39. The method of any one of the preceding claims, wherein the dry powder is administered in an amount effective to achieve: i) a lung concentration in sputum (e.g., steady state concentration in sputum) of the angiogenesis inhibitor of at least about 100 ng/mL, e.g., between about 500 ng/mL and about 400,000 ng/mL; or a lung concentration in tissue (e.g., steady state concentration in tissue), e.g., in lung tumor tissue, of at least about 100 ng/g, e.g., between about 500 ng/g and about 1.6 mg/g; and ii) a plasma concentration (e.g., steady state concentration) of the angiogenesis inhibitor of no more than 25 ng/mL.

40. The method of any one of the preceding claims, wherein the dry powder is administered as a single dose.

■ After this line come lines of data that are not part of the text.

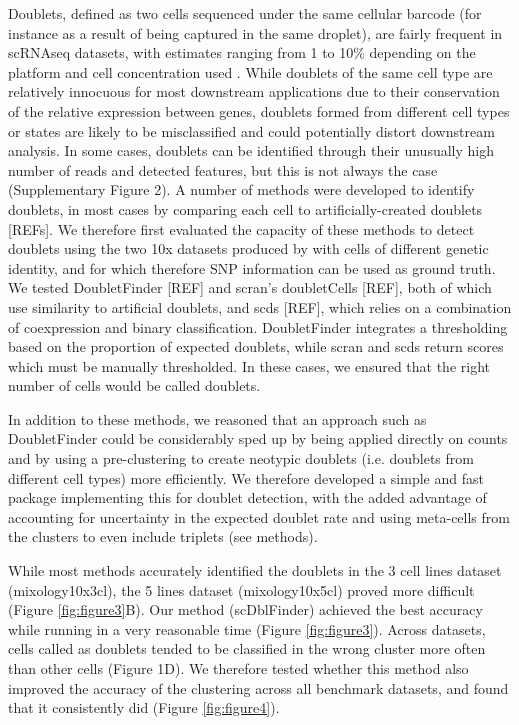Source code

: \documentclass{bmcart}
\begin{document}
Doublets, defined as two cells sequenced under the same cellular barcode (for instance as a result of being captured in the same droplet), are fairly frequent in scRNAseq datasets, with estimates ranging from 1 to 10\% depending on the platform and cell concentration used \citep{bloomEstimating2018,kangMultiplexedDemuxlet2018}. While doublets of the same cell type are relatively innocuous for most downstream applications due to their conservation of the relative expression between genes, doublets formed from different cell types or states are likely to be misclassified and could potentially distort downstream analysis. In some cases, doublets can be identified through their unusually high number of reads and detected features, but this is not always the case (Supplementary Figure 2). A number of methods were developed to identify doublets, in most cases by comparing each cell to artificially-created doublets [REFs]. We therefore first evaluated the capacity of these methods to detect doublets using the two 10x datasets produced by \citep{tianMixology2018} with cells of different genetic identity, and for which therefore SNP information can be used as ground truth. We tested DoubletFinder [REF] and scran's doubletCells [REF], both of which use similarity to artificial doublets, and scds [REF], which relies on a combination of coexpression and binary classification. DoubletFinder integrates a thresholding based on the proportion of expected doublets, while scran and scds return scores which must be manually thresholded. In these cases, we ensured that the right number of cells would be called doublets.

In addition to these methods, we reasoned that an approach such as DoubletFinder could be considerably sped up by being applied directly on counts and by using a pre-clustering to create neotypic doublets (i.e. doublets from different cell types) more efficiently. We therefore developed a simple and fast package implementing this for doublet detection, with the added advantage of accounting for uncertainty in the expected doublet rate and using meta-cells from the clusters to even include triplets (see methods).

While most methods accurately identified the doublets in the 3 cell lines dataset (mixology10x3cl), the 5 lines dataset (mixology10x5cl) proved more difficult (Figure \ref{fig:figure3}B). Our method (scDblFinder) achieved the best accuracy while running in a very reasonable time (Figure \ref{fig:figure3}). Across datasets, cells called as doublets tended to be classified in the wrong cluster more often than other cells (Figure 1D). We therefore tested whether this method also improved the accuracy of the clustering across all benchmark datasets, and found that it consistently did (Figure \ref{fig:figure4}).
\end{document}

41. The method of any one of the preceding claims, wherein the dry powder is administered as an initial dose followed by one or more subsequent doses.

42. A dry powder for use in treating cancer (e.g., lung cancer, e.g., NSCLC), wherein the dry powder comprises homogenous respirable dry particles that comprise an angiogenesis inhibitor (e.g., itraconazole), and optionally a stabilizer (e.g., polysorbate 80) and/or one or more excipients (e.g., a sodium salt and leucine), and wherein the dry powder is for administration to the respiratory tract of a subject.

43. Use of a dry powder in the manufacture of a medicament for the treatment of cancer, (e.g., lung cancer, e.g., NSCLC), wherein the dry powder comprises homogenous respirable dry particles that comprise an angiogenesis inhibitor (e.g., itraconazole), and optionally a stabilizer (e.g., polysorbate 80) and/or one or more excipients (e.g., a sodium salt and leucine), and wherein the medicament is for administration to the respiratory tract of a subject.